Records excerpted from a collection
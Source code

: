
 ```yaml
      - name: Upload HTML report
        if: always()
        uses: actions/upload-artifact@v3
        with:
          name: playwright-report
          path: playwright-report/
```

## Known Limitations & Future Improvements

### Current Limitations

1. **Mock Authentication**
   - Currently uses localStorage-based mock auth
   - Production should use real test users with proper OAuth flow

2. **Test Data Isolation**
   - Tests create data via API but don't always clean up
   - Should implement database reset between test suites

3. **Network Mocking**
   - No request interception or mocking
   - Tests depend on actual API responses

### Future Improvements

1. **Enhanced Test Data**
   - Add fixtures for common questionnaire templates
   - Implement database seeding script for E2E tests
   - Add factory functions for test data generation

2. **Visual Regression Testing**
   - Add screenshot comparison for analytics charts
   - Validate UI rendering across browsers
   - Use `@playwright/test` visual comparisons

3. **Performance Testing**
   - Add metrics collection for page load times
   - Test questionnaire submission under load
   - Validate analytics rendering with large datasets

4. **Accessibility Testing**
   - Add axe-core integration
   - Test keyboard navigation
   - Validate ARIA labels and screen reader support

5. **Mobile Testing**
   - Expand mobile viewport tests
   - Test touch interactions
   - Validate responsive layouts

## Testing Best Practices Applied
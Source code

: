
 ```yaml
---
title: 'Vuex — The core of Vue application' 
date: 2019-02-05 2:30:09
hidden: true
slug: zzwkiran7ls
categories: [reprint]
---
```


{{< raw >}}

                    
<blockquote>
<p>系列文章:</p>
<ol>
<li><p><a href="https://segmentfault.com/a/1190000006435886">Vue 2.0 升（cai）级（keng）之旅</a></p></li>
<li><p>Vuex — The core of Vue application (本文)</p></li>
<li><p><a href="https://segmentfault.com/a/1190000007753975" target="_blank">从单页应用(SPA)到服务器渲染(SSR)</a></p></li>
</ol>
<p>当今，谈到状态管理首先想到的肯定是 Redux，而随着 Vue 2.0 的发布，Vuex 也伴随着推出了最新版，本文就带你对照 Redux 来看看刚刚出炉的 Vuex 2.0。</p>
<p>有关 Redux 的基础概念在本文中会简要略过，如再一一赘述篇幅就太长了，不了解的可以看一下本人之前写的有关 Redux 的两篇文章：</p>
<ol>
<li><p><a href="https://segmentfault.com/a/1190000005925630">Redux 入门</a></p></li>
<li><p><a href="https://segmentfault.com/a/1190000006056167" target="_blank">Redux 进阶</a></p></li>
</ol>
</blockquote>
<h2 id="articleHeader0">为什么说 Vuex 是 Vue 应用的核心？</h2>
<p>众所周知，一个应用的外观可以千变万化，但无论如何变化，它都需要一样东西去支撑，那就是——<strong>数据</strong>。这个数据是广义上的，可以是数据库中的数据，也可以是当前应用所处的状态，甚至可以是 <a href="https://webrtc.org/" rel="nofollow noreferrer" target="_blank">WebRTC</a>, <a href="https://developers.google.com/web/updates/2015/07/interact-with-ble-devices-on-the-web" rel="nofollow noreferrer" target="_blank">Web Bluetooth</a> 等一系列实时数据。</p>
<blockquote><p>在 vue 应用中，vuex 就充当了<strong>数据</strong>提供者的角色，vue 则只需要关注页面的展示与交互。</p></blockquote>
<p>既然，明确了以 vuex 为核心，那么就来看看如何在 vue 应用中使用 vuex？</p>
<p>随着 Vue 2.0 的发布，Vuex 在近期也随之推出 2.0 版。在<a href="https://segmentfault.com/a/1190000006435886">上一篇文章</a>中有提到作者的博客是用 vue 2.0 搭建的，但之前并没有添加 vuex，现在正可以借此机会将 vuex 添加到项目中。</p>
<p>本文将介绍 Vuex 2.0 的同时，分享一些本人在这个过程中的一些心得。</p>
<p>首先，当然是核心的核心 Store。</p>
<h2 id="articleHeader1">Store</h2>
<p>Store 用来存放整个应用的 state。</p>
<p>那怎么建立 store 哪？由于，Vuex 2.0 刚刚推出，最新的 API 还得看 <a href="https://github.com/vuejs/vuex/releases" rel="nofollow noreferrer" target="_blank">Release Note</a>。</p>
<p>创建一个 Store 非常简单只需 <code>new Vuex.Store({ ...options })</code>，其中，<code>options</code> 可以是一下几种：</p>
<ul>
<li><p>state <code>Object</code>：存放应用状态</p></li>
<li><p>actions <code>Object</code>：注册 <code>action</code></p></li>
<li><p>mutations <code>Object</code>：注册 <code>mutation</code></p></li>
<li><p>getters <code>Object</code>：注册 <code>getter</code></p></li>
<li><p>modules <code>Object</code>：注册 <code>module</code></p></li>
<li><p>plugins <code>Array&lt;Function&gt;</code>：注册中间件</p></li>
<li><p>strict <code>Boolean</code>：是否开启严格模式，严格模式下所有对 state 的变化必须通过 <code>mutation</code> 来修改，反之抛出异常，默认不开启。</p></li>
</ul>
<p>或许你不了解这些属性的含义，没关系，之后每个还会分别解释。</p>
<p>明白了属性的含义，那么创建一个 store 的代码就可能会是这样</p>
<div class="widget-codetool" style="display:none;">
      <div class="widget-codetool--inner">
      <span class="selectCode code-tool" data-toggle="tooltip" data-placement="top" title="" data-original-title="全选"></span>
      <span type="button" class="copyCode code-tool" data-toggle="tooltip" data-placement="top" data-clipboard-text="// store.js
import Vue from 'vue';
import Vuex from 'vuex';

Problem statement:
Each line of the records above, from the first through the one containing "- Should implement", is to be retyped exactly; no other line belongs.

Solution below:
Source code

:
 ```yaml
      - name: Upload HTML report
        if: always()
        uses: actions/upload-artifact@v3
        with:
          name: playwright-report
          path: playwright-report/
```

## Known Limitations & Future Improvements

### Current Limitations

1. **Mock Authentication**
   - Currently uses localStorage-based mock auth
   - Production should use real test users with proper OAuth flow

2. **Test Data Isolation**
   - Tests create data via API but don't always clean up
   - Should implement database reset between test suites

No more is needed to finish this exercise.